In turn, the appeal being heard Monday is only part of a much broader set of challenges to how executions occur in the 35 states that, along with the federal government, currently use lethal injection. Some of these larger issues have reached the Supreme Court, and others may get there eventually.
In a 2008 Kentucky case involving convicted cop killers Ralph Baze and Thomas Clyde Bowling Jr., the Supreme Court upheld the state’s use of a three-drug lethal injection combination that included sodium thiopental. Baze and Bowling, sentenced to death for murdering two Powell County deputy sheriffs, had unsuccessfully argued that the three-drug injection amounted to cruel and unusual punishment because of the risk for errors.
As states shift to other drugs, said Richard Dieter, executive director of the Death Penalty Information Center, a nonprofit death penalty information and research group, they now face “quite a few challenges” questioning other elements, like where the drugs come from.
“Every aspect of California’s lethal injection protocol is being litigated,” said Terry Thornton, spokeswoman for the California Department of Corrections and Rehabilitation.
In the three-drug protocol long employed by many states, sodium thiopental induces general anesthesia. Another drug paralyzes the condemned inmate, and the third stops the heart.
A domestic manufacturer stopped producing sodium thiopental in 2009, prompting states, including Idaho, Kentucky, Missouri and Texas, to switch to a different drug protocol. California, Tennessee and Arizona decided, at least initially, to import the sedative.

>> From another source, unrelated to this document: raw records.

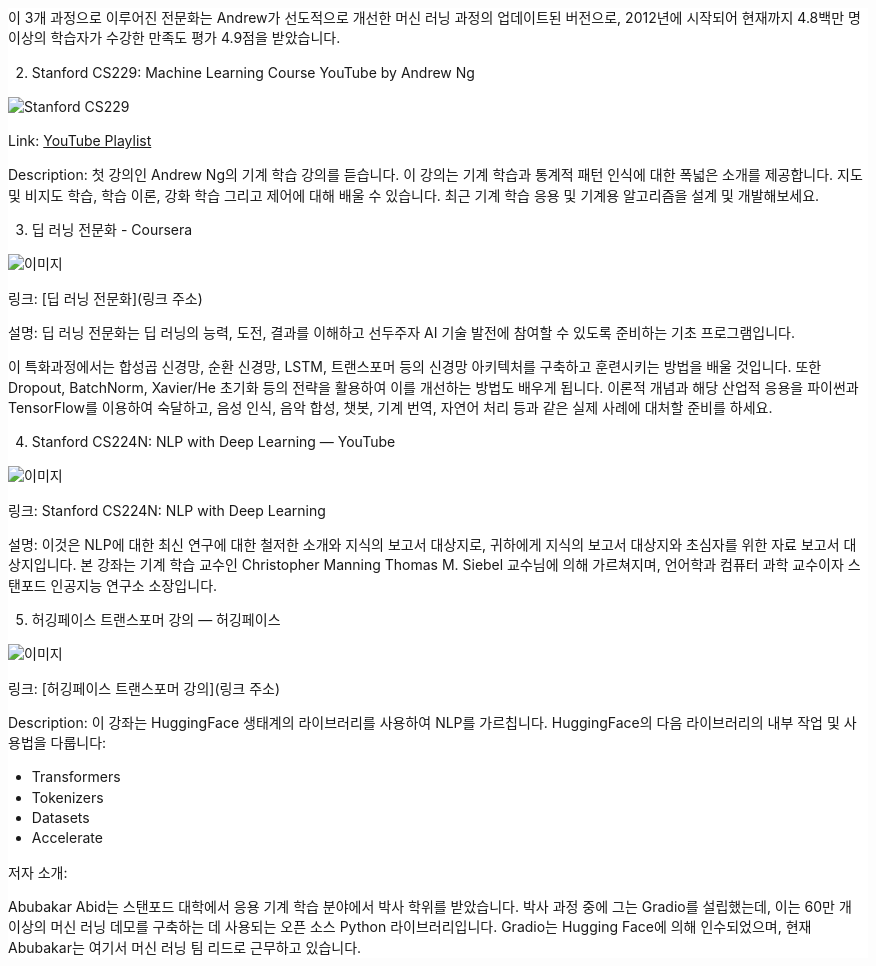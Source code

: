 이 3개 과정으로 이루어진 전문화는 Andrew가 선도적으로 개선한 머신 러닝 과정의 업데이트된 버전으로, 2012년에 시작되어 현재까지 4.8백만 명 이상의 학습자가 수강한 만족도 평가 4.9점을 받았습니다.

<div class="content-ad"></div>

2. Stanford CS229: Machine Learning Course YouTube by Andrew Ng

![Stanford CS229](/assets/img/2024-06-22-MasterLargeLanguageModels_2.png)

Link: [YouTube Playlist](https://www.youtube.com/playlist)

Description: 첫 강의인 Andrew Ng의 기계 학습 강의를 듣습니다. 이 강의는 기계 학습과 통계적 패턴 인식에 대한 폭넓은 소개를 제공합니다. 지도 및 비지도 학습, 학습 이론, 강화 학습 그리고 제어에 대해 배울 수 있습니다. 최근 기계 학습 응용 및 기계용 알고리즘을 설계 및 개발해보세요.

<div class="content-ad"></div>

3. 딥 러닝 전문화 - Coursera

![이미지](/assets/img/2024-06-22-MasterLargeLanguageModels_3.png)

링크: [딥 러닝 전문화](링크 주소)

설명: 딥 러닝 전문화는 딥 러닝의 능력, 도전, 결과를 이해하고 선두주자 AI 기술 발전에 참여할 수 있도록 준비하는 기초 프로그램입니다.

<div class="content-ad"></div>

이 특화과정에서는 합성곱 신경망, 순환 신경망, LSTM, 트랜스포머 등의 신경망 아키텍처를 구축하고 훈련시키는 방법을 배울 것입니다. 또한 Dropout, BatchNorm, Xavier/He 초기화 등의 전략을 활용하여 이를 개선하는 방법도 배우게 됩니다. 이론적 개념과 해당 산업적 응용을 파이썬과 TensorFlow를 이용하여 숙달하고, 음성 인식, 음악 합성, 챗봇, 기계 번역, 자연어 처리 등과 같은 실제 사례에 대처할 준비를 하세요.

4. Stanford CS224N: NLP with Deep Learning — YouTube

![이미지](/assets/img/2024-06-22-MasterLargeLanguageModels_4.png)

링크: Stanford CS224N: NLP with Deep Learning

<div class="content-ad"></div>

설명: 이것은 NLP에 대한 최신 연구에 대한 철저한 소개와 지식의 보고서 대상지로, 귀하에게 지식의 보고서 대상지와 초심자를 위한 자료 보고서 대상지입니다. 본 강좌는 기계 학습 교수인 Christopher Manning Thomas M. Siebel 교수님에 의해 가르쳐지며, 언어학과 컴퓨터 과학 교수이자 스탠포드 인공지능 연구소 소장입니다.

5. 허깅페이스 트랜스포머 강의 — 허깅페이스

![이미지](/assets/img/2024-06-22-MasterLargeLanguageModels_5.png)

링크: [허깅페이스 트랜스포머 강의](링크 주소)

<div class="content-ad"></div>

Description: 이 강좌는 HuggingFace 생태계의 라이브러리를 사용하여 NLP를 가르칩니다. HuggingFace의 다음 라이브러리의 내부 작업 및 사용법을 다룹니다:

- Transformers
- Tokenizers
- Datasets
- Accelerate

저자 소개:

Abubakar Abid는 스탠포드 대학에서 응용 기계 학습 분야에서 박사 학위를 받았습니다. 박사 과정 중에 그는 Gradio를 설립했는데, 이는 60만 개 이상의 머신 러닝 데모를 구축하는 데 사용되는 오픈 소스 Python 라이브러리입니다. Gradio는 Hugging Face에 의해 인수되었으며, 현재 Abubakar는 여기서 머신 러닝 팀 리드로 근무하고 있습니다.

Arizona has since switched to using one drug, and California Gov. Jerry Brown last year ordered state prison officials to consider making the same move. Thornton said Friday that review is still underway.
Last year, a Washington-based federal judge ruled that the FDA should not have permitted importation of a drug not approved for domestic use. In response, California officials denounced the ruling as “contrary to law” and federal officials contended they were acting with appropriate administrative leeway.
“FDA exercises enforcement discretion in the context of drug importation in a range of circumstances, a practice that has repeatedly been brought to Congress’s attention,” Justice Department attorneys said in a legal brief.
Like many of the death penalty cases, the case being heard Monday brings together different worlds in sometimes jarring juxtaposition.
Robert G. Fairbank is one of 20 death row inmates currently named in the lawsuit. He pleaded guilty to killing San Francisco State University graduate student Wendy Cheek in December 1985. Cheek had been beaten, stabbed and set on fire. Her body was buried in a shallow grave in the foothills of San Mateo County, south of San Francisco.
Fairbank later tried unsuccessfully to withdraw his guilty plea, saying he issued it when he was still hung over from drinking jailhouse brew.
Shumsky, the appellate attorney, is a partner with the prominent firm Sidley Austin, which is handling the case pro bono. The case particulars, moreover, do not deal at all with what Fairbank and the other inmates did or didn’t do.
Instead, lawyers are arguing over technicalities, like what Congress meant by the word “shall” in the statute defining the FDA’s authority. It sounds dry, but it’s crucial. Beyond its application to the lethal injection question, the eventual appellate ruling could shape future administrative challenges in other agencies, as well.
“The case also is important because of what it means for federal agencies that disregard federal law,” Shumsky said. “Congress said clearly that drugs like these should be excluded from the country, but FDA claims to have unfettered discretion to let them in.”